Sobre “populismo latino-americano”, acho uma bobagem. Que significa ser “populista”? Falar a língua do povo e defendê-lo? Numa me considerei um populista, mas, sim, um presidente extremamente popular.

El Mundo – O Partido dos Trabalhadores disse que apoiava incondicionalmente o governo de Maduro, porém o senhor se manteve calado.

Lula – Não dou nenhum apoio incondicional. Há muitas coisas com as quais não estou de acordo com Maduro, como com presidentes de outros países. Defendo para a Venezuela o mesmo que para o Brasil, que conduza seus assuntos sem ingerência externa. Não entendo por que a Europa se preocupa tanto com Maduro. Ao fim e ao cabo, foi eleito democraticamente e os venezuelanos terão que resolver seus problemas entre eles.

El Mundo – E o que me diz de [Donald] Trump?

Lula – Sou muito cuidadoso na hora de analisar as pessoas. Posso dizer que me surpreende que o presidente de um país do tamanho e da importância dos Estados se ponha a falar de tudo. Há coisas que tem que dizer a um funcionário de Estado, a um secretários, quem sabe seja porque acaba de chegar e ainda le faltam coisas para aprender. Porém, não se pode governar o mundo pelo Twitter.

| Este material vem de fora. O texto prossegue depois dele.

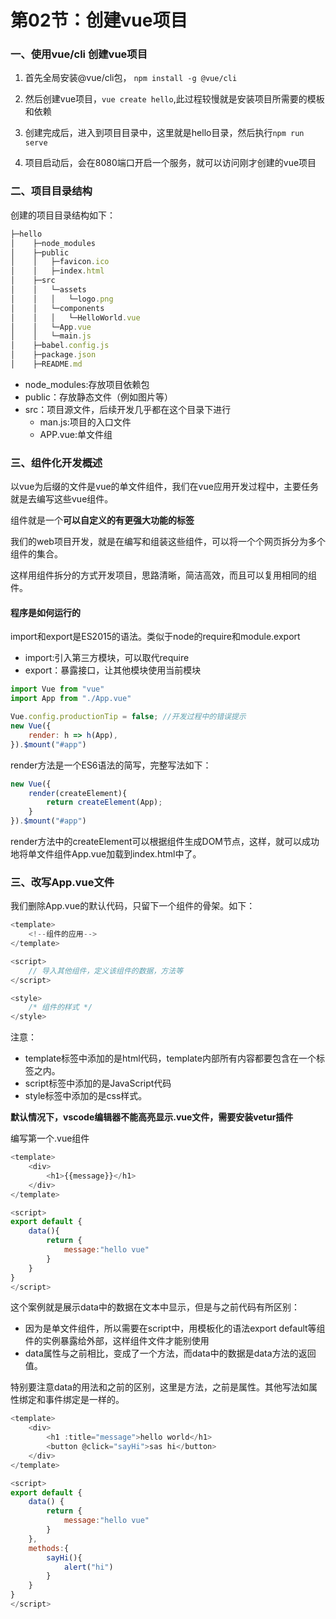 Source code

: # 第02节：创建vue项目

### 一、使用vue/cli 创建vue项目

1. 首先全局安装@vue/cli包， `npm install -g @vue/cli`

2. 然后创建vue项目，`vue create hello`,此过程较慢就是安装项目所需要的模板和依赖
3. 创建完成后，进入到项目目录中，这里就是hello目录，然后执行`npm run serve`
4. 项目启动后，会在8080端口开启一个服务，就可以访问刚才创建的vue项目

### 二、项目目录结构

创建的项目目录结构如下：

```js
├─hello
│    ├─node_modules
│    ├─public
│    │   ├─favicon.ico
│    │   ├─index.html
│    ├─src
│    │   └─assets
│    │   │   └─logo.png
│    │   └─components
│    │   │   └─HelloWorld.vue
│    │   └─App.vue
│    │   └─main.js
│    ├─babel.config.js
│    ├─package.json
│    ├─README.md
```

* node_modules:存放项目依赖包
* public：存放静态文件（例如图片等）
* src：项目源文件，后续开发几乎都在这个目录下进行
  * man.js:项目的入口文件
  * APP.vue:单文件组

### 三、组件化开发概述

以vue为后缀的文件是vue的单文件组件，我们在vue应用开发过程中，主要任务就是去编写这些vue组件。

组件就是一个**可以自定义的有更强大功能的标签**

我们的web项目开发，就是在编写和组装这些组件，可以将一个个网页拆分为多个组件的集合。

这样用组件拆分的方式开发项目，思路清晰，简洁高效，而且可以复用相同的组件。

#### 程序是如何运行的

import和export是ES2015的语法。类似于node的require和module.export

* import:引入第三方模块，可以取代require
* export：暴露接口，让其他模块使用当前模块

```js
import Vue from "vue"
import App from "./App.vue"

Vue.config.productionTip = false; //开发过程中的错误提示
new Vue({
    render: h => h(App),
}).$mount("#app")
```

render方法是一个ES6语法的简写，完整写法如下：

```js
new Vue({
    render(createElement){
        return createElement(App);
    }
}).$mount("#app")
```

render方法中的createElement可以根据组件生成DOM节点，这样，就可以成功地将单文件组件App.vue加载到index.html中了。

### 三、改写App.vue文件

我们删除App.vue的默认代码，只留下一个组件的骨架。如下：

```js
<template>
    <!--组件的应用-->
</template>

<script>
    // 导入其他组件，定义该组件的数据，方法等
</script>

<style>
    /* 组件的样式 */
</style>
```

注意：

* template标签中添加的是html代码，template内部所有内容都要包含在一个标签之内。
* script标签中添加的是JavaScript代码
* style标签中添加的是css样式。

**默认情况下，vscode编辑器不能高亮显示.vue文件，需要安装vetur插件**

编写第一个.vue组件

```js
<template>
    <div>
    	<h1>{{message}}</h1>
	</div>
</template>

<script>
export default {
	data(){
        return {
            message:"hello vue"
        }
    }
}
</script>
```

这个案例就是展示data中的数据在文本中显示，但是与之前代码有所区别：

* 因为是单文件组件，所以需要在script中，用模板化的语法export default等组件的实例暴露给外部，这样组件文件才能别使用
* data属性与之前相比，变成了一个方法，而data中的数据是data方法的返回值。

特别要注意data的用法和之前的区别，这里是方法，之前是属性。其他写法如属性绑定和事件绑定是一样的。

```js
<template>
    <div>
    	<h1 :title="message">hello world</h1>
		<button @click="sayHi">sas hi</button>
	</div>
</template>

<script>
export default {
	data() {
        return {
            message:"hello vue"
        }
    },
    methods:{
        sayHi(){
            alert("hi")
        }
    }
}
</script>
```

El Mundo – Qual é sua opinião sobre a situação da Catalunha?

Lula – Como deve acontecer com vocês, o primeiro que me vem à cabeça é dizer como é complicado falar desse assunto. Normalmente, as teses separatistas sucedem as regiões mais ricas, os pobres nunca quiseram separar-se.

Entendo perfeitamente que o nacionalismo catalão tem uma longa história, porém prefiro uma Espanha unida. E, quem sabe, me atreveria a dar um conselho ao Rei [de Espanha], quem conheço e por quem tenho muito carinho: em uma situação de tensão como a que estão vivendo, ele não deveria tomar partido. Seu papel é de mediador. É um papel mais simpático e que diz respeito a um rei.

El Mundo – Na semana passada, o senhor disse que Lula era mais que uma pessoa, era uma ideia assumida por milhões de pessoas. Que quis dizer com isso?

Lula – O que quis dizer é que além da minha pessoa, Lula é uma ideia de que os pobres podem ter acesso a bom emprego e salário digno, a entrar na universidade. Sempre digo que o melhor efeito do meu governo não foram as obras que fiz, mas fazer o povo descobrir que podia ser o sujeito da história.

El Mundo – Se o condenarem em segunda instância e não puder se candidatar nas eleições [de 2018], o PT terá alguma chance sem Lula da Silva?

Lula – Espero poder me candidatar, mas ninguém é imprescindível. Há milhares de Lulas.